O livro começa quando Damaris adota uma cachorrinha e a chama de Chirli, nome que seria da filha que Damaris e seu marido Rogelio nunca tiveram.
* C/ spoilers *
É fácil gostar de Damaris. Ela é uma mulher aparentemente frágil, mas bastante forte, decidida, cheia de amor e de boas intenções.
Quando adota Chirli, decide dar à cachorrinha todo o amor materno que nunca recebeu (pois sua mãe morreu quando ela era pequena) e nunca pôde dar, por não conseguir engravidar. E esse amor é puro e dedicado.
Porém, Chirli é fujona e rebelde. Com o tempo, Damaris passa a ter raiva da cachorra, que não retribui o seu amor, senão que sempre foge, se machuca e volta para casa apenas para receber os cuidados da dona. O ressentimento aumenta ainda mais quando Chirli engravida e não cuida dos seus filhotes e chega ao ápice quando, por fim, a cachorra destrói as cortinas de Nicolasito, o que provoca una reação violenta de Damaris, que enforca a cachorra e cheia de culpa (outra vez a culpa), decide que é uma boa ideia morrer também (mas não sabemos se chega às vias de fato).
Li várias resenhas que ressaltam o viés feminista da obra, desde o trocadilho com o título do livro ("a cachorra" é o animal ou a mulher?), até mesmo essas questões da maternidade nos dias atuais (a mulher deixa de ser mulher por não poder ser mãe?).
Porém, para mim, o que mais pesou no livro foram sentimentos como a melancolia, o amor obsessivo, a raiva, a apatia e o remorso.
O tempo todo chovia e esse clima transpassa as páginas.
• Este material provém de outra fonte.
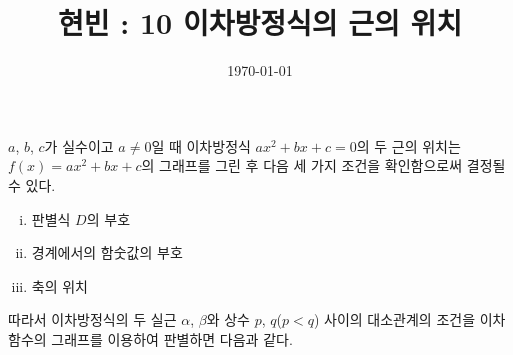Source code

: \documentclass{article}
\newcounter{num}[section]
\newcommand{\defi}[1]
{\bigskip\noindent\refstepcounter{num}\textbf{정의 \arabic{num}) #1}\par}
\newcommand{\theo}[1]
{\bigskip\noindent\refstepcounter{num}\textbf{정리 \arabic{num}) #1}\par}
\begin{document}
\title{현빈 : 10 이차방정식의 근의 위치}
\author{}
\date{\today}
\maketitle

%
\(a\), \(b\), \(c\)가 실수이고 \(a\neq0\)일 때 이차방정식 \(ax^2+bx+c=0\)의 두 근의 위치는 \(f(x)=ax^2+bx+c\)의 그래프를 그린 후 다음 세 가지 조건을 확인함으로써 결정될 수 있다.
\begin{enumerate}[(i)]
\item
판별식 \(D\)의 부호
\item
경계에서의 함숫값의 부호
\item
축의 위치
\end{enumerate}
따라서 이차방정식의 두 실근 \(\alpha\), \(\beta\)와 상수 \(p\), \(q\)(\(p<q\)) 사이의 대소관계의 조건을 이차함수의 그래프를 이용하여 판별하면 다음과 같다.
\bigskip
\end{document}
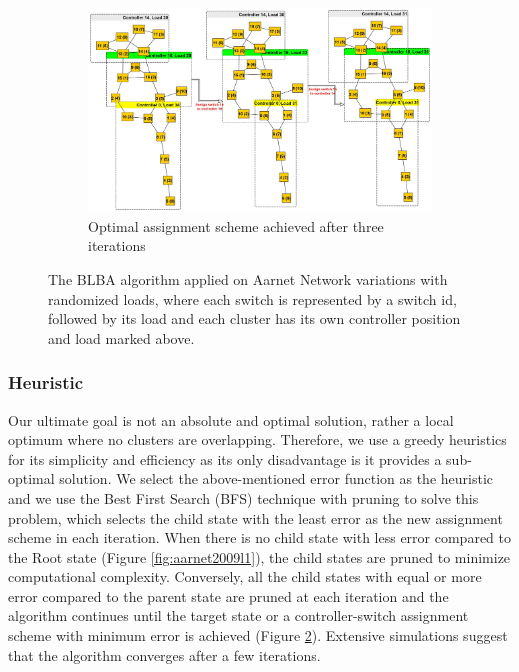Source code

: \documentclass[final,5p,times]{cas-dc}
\begin{document}
\begin{figure}
		~
		\begin{subfigure}{\textwidth}
			\includegraphics[width=\linewidth]{Images/Aarnet_Load_2.jpg}
			\caption{Optimal assignment scheme achieved after three iterations}
			\label{fig:aarnet2009l2}
		\end{subfigure}
		\caption{The BLBA algorithm applied on Aarnet Network variations with randomized loads, where each switch is represented by a switch id, followed by its load and each cluster has its own controller position and load marked above.}
	\end{figure}

	\subsubsection{Heuristic}
	Our ultimate goal is not an absolute and optimal solution, rather a local optimum where no clusters are overlapping. Therefore, we use a greedy heuristics for its simplicity and efficiency as its only disadvantage is it provides a sub-optimal solution. We select the above-mentioned error function as the heuristic and we use the Best First Search (BFS) technique with pruning to solve this problem, which selects the child state with the least error as the new assignment scheme in each iteration. When there is no child state with less error compared to the Root state (Figure \ref{fig:aarnet2009l1}), the child states are pruned to minimize computational complexity. Conversely, all the child states with equal or more error compared to the parent state are pruned at each iteration and the algorithm continues until the target state or a controller-switch assignment scheme with minimum error is achieved  (Figure \ref{fig:aarnet2009l2}). Extensive simulations suggest that the algorithm converges after a few iterations.
	
\end{document}
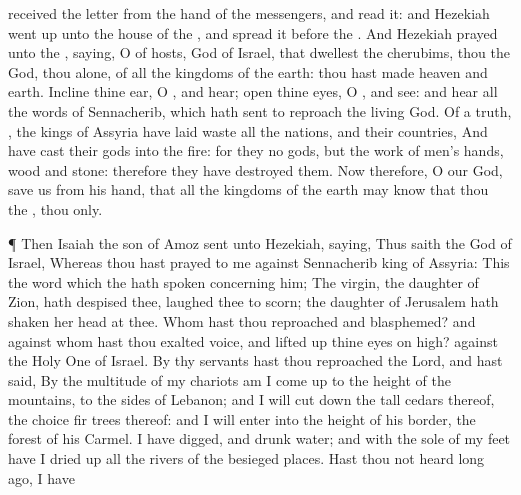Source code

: {received the
letter from the
hand of the
messengers, and
read it: and
Hezekiah went
up unto the
house of the
{}, and
spread it
before the
{}.
And
Hezekiah
prayed unto the
{},
saying,
O
{} of
hosts,
God of
Israel, that
dwellest
{} the
cherubims, thou
{} the
God,
{} thou alone, of all the
kingdoms of the
earth: thou hast
made
heaven and
earth.
Incline thine
ear, O
{}, and
hear;
open thine
eyes, O
{}, and
see: and
hear all the
words of
Sennacherib, which hath
sent to
reproach the
living
God.
Of a
truth,
{}, the
kings of
Assyria have laid
waste all the
nations, and their
countries,
And have
cast their
gods into the
fire: for they
{} no
gods, but the
work of
men’s
hands,
wood and
stone: therefore they have
destroyed them.
Now therefore, O
{} our
God,
save us from his
hand, that all the
kingdoms of the
earth may
know that thou
{} the
{},
{} thou only.
\par }{\PP {}¶ Then
Isaiah the
son of
Amoz
sent unto
Hezekiah,
saying, Thus
saith the
{}
God of
Israel, Whereas thou hast
prayed to me against
Sennacherib
king of
Assyria:
This
{} the
word which the
{} hath
spoken concerning him; The
virgin, the
daughter of
Zion, hath
despised thee,
{} laughed thee to
scorn; the
daughter of
Jerusalem hath
shaken her
head at
thee.
Whom hast thou
reproached and
blasphemed? and against whom hast thou
exalted
{}
voice, and lifted
up thine
eyes on
high?
{} against the Holy
One of
Israel.
By thy
servants hast thou
reproached the
Lord, and hast
said, By the
multitude of my
chariots am I come
up to the
height of the
mountains, to the
sides of
Lebanon; and I will cut
down the
tall
cedars thereof,
{} the
choice fir
trees thereof: and I will
enter into the
height of his
border,
{} the
forest of his
Carmel.
I have
digged, and
drunk
water; and with the
sole of my
feet have I dried
up all the
rivers of the besieged
places.
Hast thou not
heard long
ago,
{} I have
}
O casamento de Rogelio e Damaris é frio e distante, a tristeza por não poder ser mãe persiste, assim como os traumas do passado, o medo da morte de Chirli, a frustração com Chirli... É tudo bastante intenso. E a linguagem do livro é simples, a história é contada de forma simples também, mas ainda assim, tudo é tão triste...
Para mim, Damaris deposita todas as suas esperanças de "redenção" na cachorrinha. Mas Chirli não corresponde aos seus desejos, não é uma verdadeira filha, é "ingrata", a deixa envergonhada perante a família e mesmo assim conseguiu ser mãe (só Damaris não consegue...). No final, toda a raiva, e frustração acaba levando ao desfecho do livro, ainda mais porque a tristeza por uma maternidade "falida" entra em choque com o trauma de Nicolasito. E mesmo tentando se convencer de que fez certo, Damaris sente culpa. Muita culpa.
Quantas Damaris não existem por aí, apenas procurando alguém para amar e cuidar, sentindo-se vazia, solitária e culpada? Lendo o livro, lembrei bastante de Macabéa (A Hora da Estrela, Clarice Lispector), porque achei Damaris doce e sofrida, e porque é impossível não enxergar a poesia presente nessas páginas de prosa.